Here’s a bus that caught my eye when doing a little research on the Mercedes O321H – this is a 1954 Krauss-Maffei KML (Krauss-Maffei Lightweight) 110 coach, and as you can see, it’s quite the looker…
Krauss-Maffei was a company formed in Munich in 1931 that manufactured both trucks and locomotives. During the war, they produced a variety of armored vehicles, the most famous being the Sd. Kfz. 7 half track prime mover – an eight ton bruiser that could carry 12 troops and pull a 88mm flak gun.
Early post-war Krauss-Maffei Coach
After the war, the Allied Occupation realized buses were a key element in re-establishing public transportation networks and commissioned Krauss-Maffei to produce both urban transit and intercity coaches. These coaches were pre-war designs that featured a separate body and frame.
In the early 1950’s, several manufacturers were exploring semi-monocoque, stressed-skin models which were much lighter and cheaper to operate than those with a heavier body-on-frame. Krauss-Maffei’s entry was the KML 110 – and in addition to its stressed skin body, it was unique in several other aspects…

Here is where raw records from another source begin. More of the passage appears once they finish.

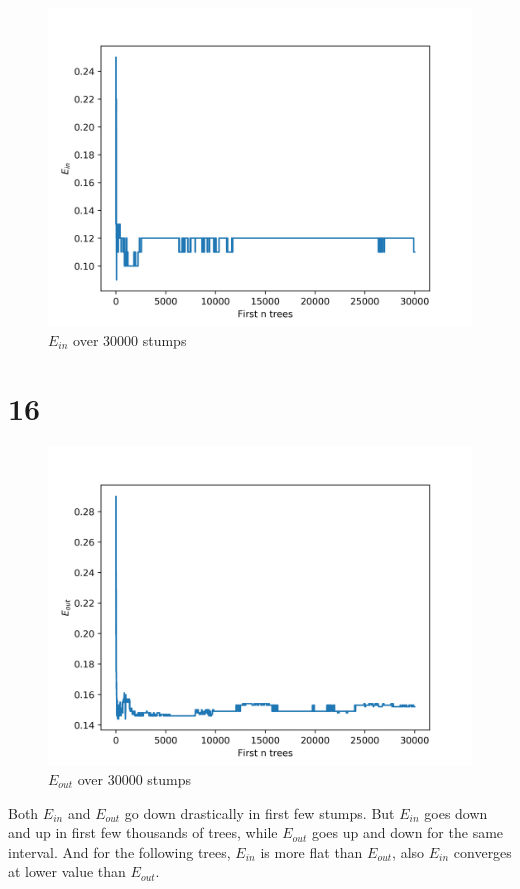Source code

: \documentclass[fleqn,a4paper,12pt]{article}
\begin{document}
\begin{figure}[H]
\centering
\includegraphics[width=0.75\linewidth]{stump-ein.png}
\caption{$E_{in}$ over 30000 stumps}
\label{fig:stump-ein}
\end{figure}

\section*{16}

\begin{figure}[H]
\centering
\includegraphics[width=0.75\linewidth]{stump-eout.png}
\caption{$E_{out}$ over 30000 stumps}
\label{fig:stump-eout}
\end{figure}

Both $E_{in}$ and $E_{out}$ go down drastically in first few stumps. But $E_{in}$ goes down and up in first few thousands of trees, while $E_{out}$ goes up and down for the same interval. And for the following trees, $E_{in}$ is more flat than $E_{out}$, also $E_{in}$ converges at lower value than $E_{out}$.
\end{document}
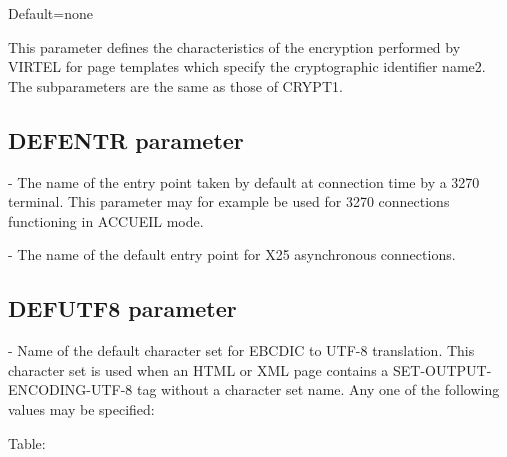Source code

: \documentclass[letterpaper,10pt,english]{sphinxmanual}
\begin{document}
Default=none

This parameter defines the characteristics of the encryption performed by VIRTEL for page templates which specify the cryptographic identifier name2. The subparameters are the same as those of CRYPT1.


\subsection{DEFENTR parameter}
\label{\detokenize{Installation_Guide:defentr-parameter}}\label{\detokenize{Installation_Guide:index-50}}
\begin{sphinxVerbatim}[commandchars=\\\{\}]
 
\end{sphinxVerbatim}

 - The name of the entry point taken by default at connection time by a 3270 terminal. This parameter may for example be used for 3270 connections functioning in ACCUEIL mode.

 - The name of the default entry point for X25 asynchronous connections.


\subsection{DEFUTF8 parameter}
\label{\detokenize{Installation_Guide:index-51}}\label{\detokenize{Installation_Guide:defutf8-parameter}}
\begin{sphinxVerbatim}[commandchars=\\\{\}]
 
\end{sphinxVerbatim}

 - Name of the default character set for EBCDIC to UTF-8 translation. This character set is used when an HTML or XML page contains a SET-OUTPUT-ENCODING-UTF-8 tag without a character set name. Any one of the following values may be specified:

Table:
\end{document}
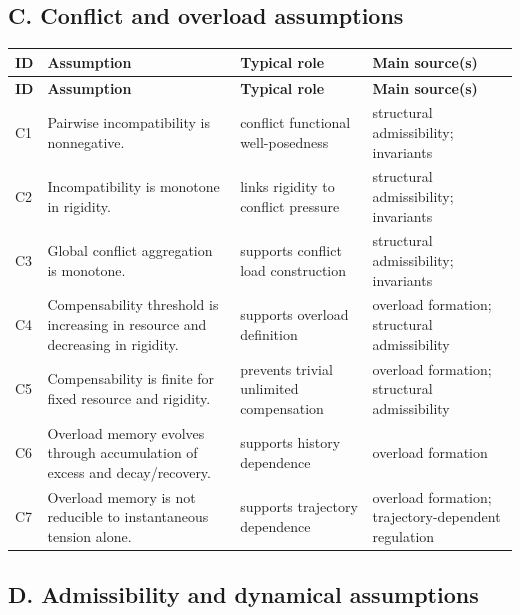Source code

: \documentclass[11pt,a4paper]{article}
\begin{document}
	\subsection{C. Conflict and overload assumptions}
	
	\begin{longtable}{>{\RaggedRight\arraybackslash}p{}
			>{\RaggedRight\arraybackslash}p{}
			>{\RaggedRight\arraybackslash}p{}
			>{\RaggedRight\arraybackslash}p{}}
		\toprule
		\textbf{ID} & \textbf{Assumption} & \textbf{Typical role} & \textbf{Main source(s)} \\
		\midrule
		\endfirsthead
		\toprule
		\textbf{ID} & \textbf{Assumption} & \textbf{Typical role} & \textbf{Main source(s)} \\
		\midrule
		\endhead
		
		C1 & Pairwise incompatibility is nonnegative. & conflict functional well-posedness & structural admissibility; invariants \\
		
		C2 & Incompatibility is monotone in rigidity. & links rigidity to conflict pressure & structural admissibility; invariants \\
		
		C3 & Global conflict aggregation is monotone. & supports conflict load construction & structural admissibility; invariants \\
		
		C4 & Compensability threshold is increasing in resource and decreasing in rigidity. & supports overload definition & overload formation; structural admissibility \\
		
		C5 & Compensability is finite for fixed resource and rigidity. & prevents trivial unlimited compensation & overload formation; structural admissibility \\
		
		C6 & Overload memory evolves through accumulation of excess and decay/recovery. & supports history dependence & overload formation \\
		
		C7 & Overload memory is not reducible to instantaneous tension alone. & supports trajectory dependence & overload formation; trajectory-dependent regulation \\
		
		\bottomrule
	\end{longtable}
	
	\subsection{D. Admissibility and dynamical assumptions}
	
\end{document}
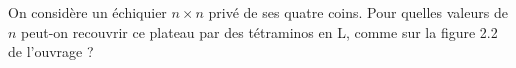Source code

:On considère un échiquier $n \times n$ privé de ses quatre coins. Pour quelles valeurs de $n$ peut-on recouvrir ce plateau par des tétraminos en L, comme sur la figure 2.2 de l'ouvrage ?
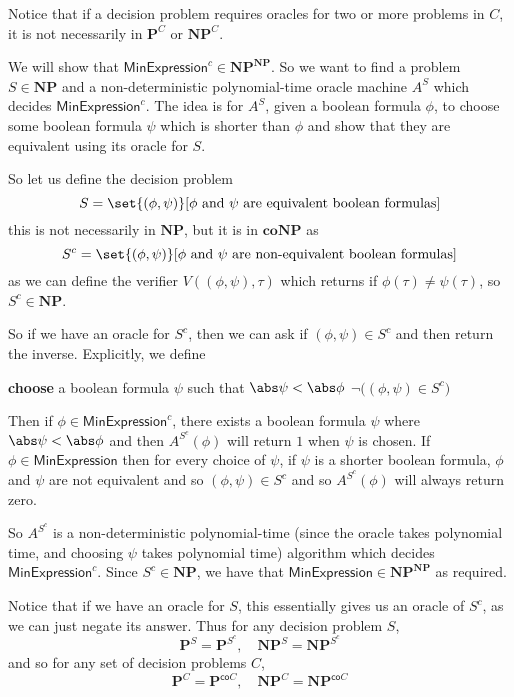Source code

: \documentclass[10pt]{article}
\def\minexpr{\mathsf{MinExpression}}
\def\P{\mathbf{P}}
\def\NP{\mathbf{NP}}
\def\co{\mathsf{co}}
\def\coNP{\mathbf{coNP}}
\begin{document}
Notice that if a decision problem requires oracles for two or more problems in $C$, it is not necessarily in $\P^C$ or $\NP^C$.

\begin{exam*}

    We will show that $\minexpr^c\in\NP^\NP$.
    So we want to find a problem $S\in\NP$ and a non-deterministic polynomial-time oracle machine $A^S$ which decides $\minexpr^c$.
    The idea is for $A^S$, given a boolean formula $\phi$, to choose some boolean formula $\psi$ which is shorter than $\phi$ and show that they are equivalent using its oracle for $S$.

    So let us define the decision problem
    \[ S = \set{(\phi,\psi)}[\text{$\phi$ and $\psi$ are equivalent boolean formulas}] \]
    this is not necessarily in $\NP$, but it is in $\coNP$ as
    \[ S^c = \set{(\phi,\psi)}[\text{$\phi$ and $\psi$ are non-equivalent boolean formulas}] \]
    as we can define the verifier $V((\phi,\psi),\tau)$ which returns if $\phi(\tau)\neq\psi(\tau)$, so $S^c\in\NP$.

    So if we have an oracle for $S^c$, then we can ask if $(\phi,\psi)\in S^c$ and then return the inverse.
    Explicitly, we define

    \algorithm
            \State \textbf{choose} a boolean formula $\psi$ such that $\abs\psi<\abs\phi$
            \State \Return $\neg\bigl((\phi,\psi)\in S^c\bigr)$
        \EndFunc
    \ealgorithm

    Then if $\phi\in\minexpr^c$, there exists a boolean formula $\psi$ where $\abs\psi<\abs\phi$ and then $A^{S^c}(\phi)$ will return $1$ when $\psi$ is chosen.
    If $\phi\in\minexpr$ then for every choice of $\psi$, if $\psi$ is a shorter boolean formula, $\phi$ and $\psi$ are not equivalent and so $(\phi,\psi)\in S^c$ and so $A^{S^c}(\phi)$ will always return
    zero.

    So $A^{S^c}$ is a non-deterministic polynomial-time (since the oracle takes polynomial time, and choosing $\psi$ takes polynomial time) algorithm which decides $\minexpr^c$.
    Since $S^c\in\NP$, we have that $\minexpr\in\NP^\NP$ as required.

\end{exam*}

Notice that if we have an oracle for $S$, this essentially gives us an oracle of $S^c$, as we can just negate its answer.
Thus for any decision problem $S$,
\[ \P^S = \P^{S^c},\quad \NP^S = \NP^{S^c} \]
and so for any set of decision problems $C$,
\[ \P^C = \P^{\co C},\quad \NP^C = \NP^{\co C} \]
\end{document}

Screen capture from the Elvis Presley movie “GI Blues”
The body was shaped with aerodynamics in mind and given rigorous wind tunnel testing. The resulting wind-cheating, enclosed body brings to mind a similar era Hudson or Nash.
The engine was also unique – a rear mounted 8.0 litre Deutz air cooled diesel V6, putting out 125 hp
The wind cheating avant-garde body may have been a little too much too soon, as the 110 was fairly quickly superseded by the KM 125, with more traditional bodywork, here in transit form.
Krauss-Maffei is still in business today, though no longer producing buses. The main company now manufactures injection molding machines, but an off-shoot, Krauss-Maffei Wegmann, produces locomotives and defense equipment to include tanks and self-propelled artillery.